Families with germline MMR gene mutations had increased risk for pancreatic cancer

Families with a history of Lynch syndrome, which is caused by pathogenic MMR gene mutations, had nearly ninefold the risk for developing pancreatic cancer compared with the general population, according to newly published results.

Researchers used information collected from databases maintained by Dana-Farber Cancer Institute and the University of Michigan Comprehensive Cancer Center to evaluate the cancer histories of 147 families with Lynch syndrome.

The families had deleterious mutations in MLH1 (n=55), MSH2 (n=81) or MSH6 (n=11). Researchers found pathogenic gene mutations in 302 of the 6,342 individuals in the study.

There were 13 pancreatic cancers in the MLH1 families, 31 in the MSH2 families and three in the MSH6 families. Thirteen families had more than one incidence of cancer and 62% of those families had the MSH2 mutation.

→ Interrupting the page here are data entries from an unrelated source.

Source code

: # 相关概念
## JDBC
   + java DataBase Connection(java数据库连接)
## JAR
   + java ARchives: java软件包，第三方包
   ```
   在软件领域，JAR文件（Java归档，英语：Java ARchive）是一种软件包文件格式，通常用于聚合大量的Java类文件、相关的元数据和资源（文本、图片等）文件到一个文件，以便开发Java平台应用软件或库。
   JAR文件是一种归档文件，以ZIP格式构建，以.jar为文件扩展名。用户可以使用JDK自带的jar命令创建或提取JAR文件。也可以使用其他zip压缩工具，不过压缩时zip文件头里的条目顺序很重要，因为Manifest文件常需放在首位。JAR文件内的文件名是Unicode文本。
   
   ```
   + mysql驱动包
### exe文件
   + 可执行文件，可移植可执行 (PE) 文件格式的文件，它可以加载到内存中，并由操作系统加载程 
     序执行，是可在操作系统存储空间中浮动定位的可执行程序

Overall, families with any MMR gene mutation had a HR of 8.6 for developing pancreatic cancer (95% CI, 4.7-15.7) compared with the general population.

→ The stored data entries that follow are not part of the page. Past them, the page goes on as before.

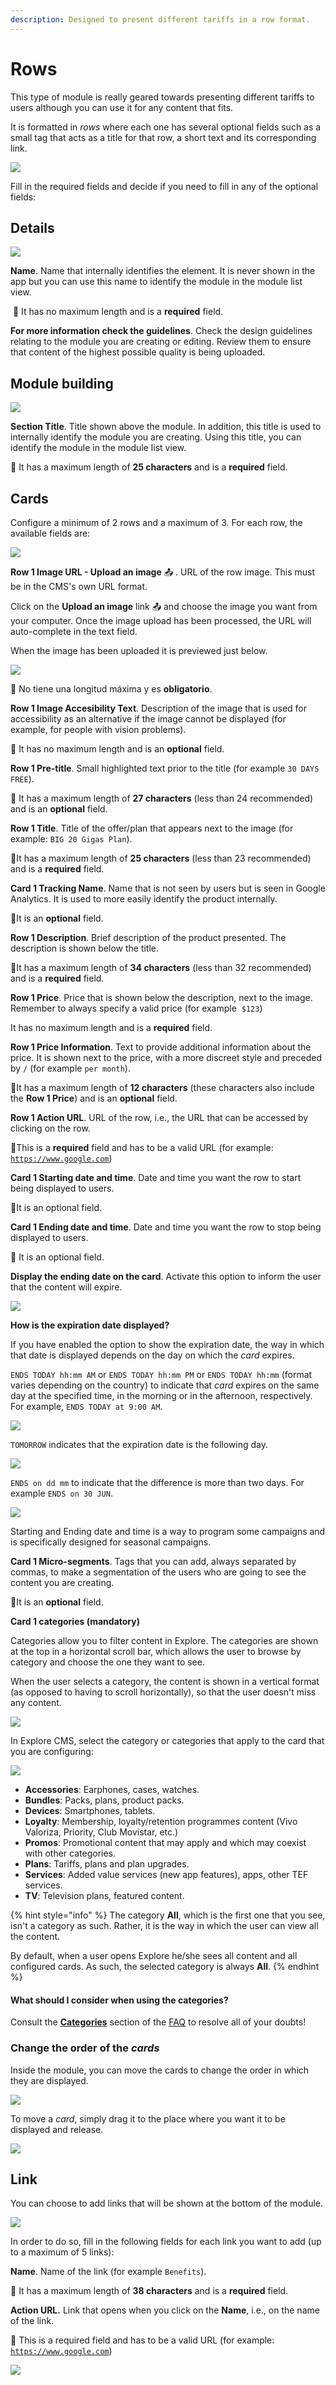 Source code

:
 ```yaml
---
description: Designed to present different tariffs in a row format.
---
```


# Rows

This type of module is really geared towards presenting different tariffs to users although you can use it for any content that fits.

It is formatted in *rows* where each one has several optional fields such as a small tag that acts as a title for that row, a short text and its corresponding link.

![](../../.gitbook/assets/image%20%2864%29.png)

Fill in the required fields and decide if you need to fill in any of the optional fields:

## Details

![](../../.gitbook/assets/image%20%2871%29.png)

**Name**. Name that internally identifies the element. It is never shown in the app but you can use this name to identify the module in the module list view.‌

​​ 🔅 It has no maximum length and is a **required** field.‌

**For more information check the guidelines**. Check the design guidelines relating to the module you are creating or editing. Review them to ensure that content of the highest possible quality is being uploaded.

## Module building

![](../../.gitbook/assets/image%20%2874%29.png)

**Section Title**. Title shown above the module. In addition, this title is used to internally identify the module you are creating. Using this title, you can identify the module in the module list view.

🔅 It has a maximum length of **25 characters** and is a **required** field.

## Cards

Configure a minimum of 2 rows and a maximum of 3. For each row, the available fields are:

![](../../.gitbook/assets/image%20%2844%29.png)

**Row 1 Image URL - Upload an image** 📤 . URL of the row image. This must be in the CMS's own URL format.

Click on the **Upload an image** link 📤 and choose the image you want from your computer. Once the image upload has been processed, the URL will auto-complete in the text field.

When the image has been uploaded it is previewed just below.

![](../../.gitbook/assets/image%20%2837%29.png)

🔅 No tiene una longitud máxima y es **obligatorio**.

**Row 1 Image Accesibility Text**. Description of the image that is used for accessibility as an alternative if the image cannot be displayed (for example, for people with vision problems).

🔅 It has no maximum length and is an **optional** field.

**Row 1 Pre-title**. Small highlighted text prior to the title (for example `30 DAYS FREE​`).

🔅 It has a maximum length of **27 characters** (less than 24 recommended) and is an **optional** field.

**Row 1 Title**. Title of the offer/​plan that appears next to the image (for example: `BIG 20 Gigas Plan`).

🔅It has a maximum length of **25 characters** (less than 23 recommended) and is a **required** field.

**Card 1 Tracking Name**. Name that is not seen by users but is seen in Google Analytics. It is used to more easily identify the product internally.

🔅It is an **optional** field.

**Row 1 Description**. Brief description of the product presented. The description is shown below the title.

🔅It has a maximum length of **34 characters** (less than 32 recommended) and is a **required** field.

**Row 1 Price**. Price that is shown below the description, next to the image. Remember to always specify a valid price (for example ​ `$123`)

​It has no maximum length and is a **required** field.‌

**Row 1 Price Information**. Text to provide additional information about the price. It is shown next to the price, with a more discreet style and preceded by `/` (for example `per month`).

🔅It has a maximum length of ​**12 characters** (these characters also include the **Row 1 Price**) and is an **optional** field.

**Row 1 Action URL**. URL of the row, i.e., the URL that can be accessed by clicking on the row.

🔅This is a **required** field and has to be a valid URL (for example: [`https://www.google.com`](https://www.google.com))

**Card 1 Starting date and time**. Date and time you want the ​row​​ to start being displayed to users.

🔅It is an optional field.

**Card 1 Ending date and time**. Date and time you want the ​​row​​ to stop being displayed to users.

🔅  It is an optional field.

**Display the ending date on the card**. Activate this option to inform the user that the content will expire.

![](../../.gitbook/assets/image%20%2827%29.png)

**How is the expiration date displayed?**

If you have enabled the option to show the expiration date, the way in which that date is displayed depends on the day on which the *card* expires.

`ENDS TODAY hh:mm AM` or `ENDS TODAY hh:mm PM` or `ENDS TODAY hh:mm` (format varies depending on the country) to indicate that *card* expires on the same day at the specified time, in the morning or in the afternoon, respectively. For example, `ENDS TODAY at 9:00 AM`.

![](../../.gitbook/assets/image%20%2834%29.png)

`TOMORROW` indicates that the expiration date is the following day.

![](../../.gitbook/assets/image%20%286%29.png)

`ENDS on dd mm` to indicate that the difference is more than two days. For example `ENDS on 30 JUN`.

![](../../.gitbook/assets/image%20%2824%29.png)

Starting and Ending date and time is a way to program some campaigns and is specifically designed for seasonal campaigns.

**Card 1 Micro-segments**. Tags that you can add, always separated by commas, to make a segmentation of the users who are going to see the content you are creating.

🔅It is an **optional** field.

**Card 1 categories (mandatory)**

Categories allow you to filter content in Explore. The categories are shown at the top in a horizontal scroll bar, which allows the user to browse by category and choose the one they want to see.

When the user selects a category, the content is shown in a vertical format (as opposed to having to scroll horizontally), so that the user doesn't miss any content.

![](../../.gitbook/assets/categories_divices.png)

In Explore CMS, select the category or categories that apply to the card that you are configuring:

![](../../.gitbook/assets/categories.png)

- **Accessories**: Earphones, cases, watches.
- **Bundles**: Packs, plans, product packs.
- **Devices**:  Smartphones, tablets.
- **Loyalty**: Membership, loyalty/​retention programmes content (Vivo Valoriza, Priority, Club Movistar, etc.)
- **Promos**: Promotional content that may apply and which may coexist with other categories.
- **Plans**: Tariffs, plans and plan upgrades.
- **Services**: Added value services (new app features), apps, other TEF services.
- **TV**: Television plans, featured content.

{% hint style="info" %} The category **All**, which is the first one that you see, isn't a category as such. Rather, it is the way in which the user can view all the content.

By default, when a user opens Explore he/​she sees all content and all configured cards. As such, the selected category is always **All**. {% endhint %}

#### What should I consider when using the categories?

Consult the [**Categories**](https://app.gitbook.com/@tef-novum/s/explore-cms/%7E/drafts/-LyYX2WN5Qc794RVRWmG/faq#categorias) section of the [FAQ](../../faq.md) to resolve all of your doubts!

### Change the order of the *cards*

Inside the module, you can move the cards to change the order in which they are displayed.

![](../../.gitbook/assets/drag-and-drop.png)

To move a *card*, simply drag it to the place where you want it to be displayed and release.

![](../../.gitbook/assets/drag-and-drop_demo.gif)

## Link

You can choose to add links that will be shown at the bottom of the module.

![](../../.gitbook/assets/link_module.png)

In order to do so, fill in the following fields for each link you want to add (up to a maximum of 5 links):

**Name**. Name of the link (for example `Benefits`).

🔅 It has a maximum length of **38 characters** and is a **required** field.

**Action URL.**  Link that opens when you click on the ​ **Name**, i.e., on the name of the link.

🔅 This is a required field and has to be a valid URL (for example: [`https://www.google.com`](https://www.google.com))

![](../../.gitbook/assets/image%20%289%29.png)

Specifically, carriers of MLH1 mutations had an estimated HR of 7.5 (95% CI, 2.4-23.0) for developing pancreatic cancer compared with an HR of 10.9 (95% CI, 5.5-21.9) for MSH2 carriers. Researchers did not calculate risk for MSH6 carriers because of the small number of cancers associated with the mutation.

When the researchers stratified risk by age, they found that risk was greatest among those aged 20 to 49 years (HR=30.5; 95% CI, 14.2-65.7) and it decreased with increasing age.

The absolute cumulative risk for developing pancreatic cancer in mutation carriers aged 50 years was 1.31% (95% CI, 0.31%-2.32%) and 3.68% at 70 years (95% CI, 1.45%-5.88%).

Kastrinos F. JAMA. 2009;302:1790-1795.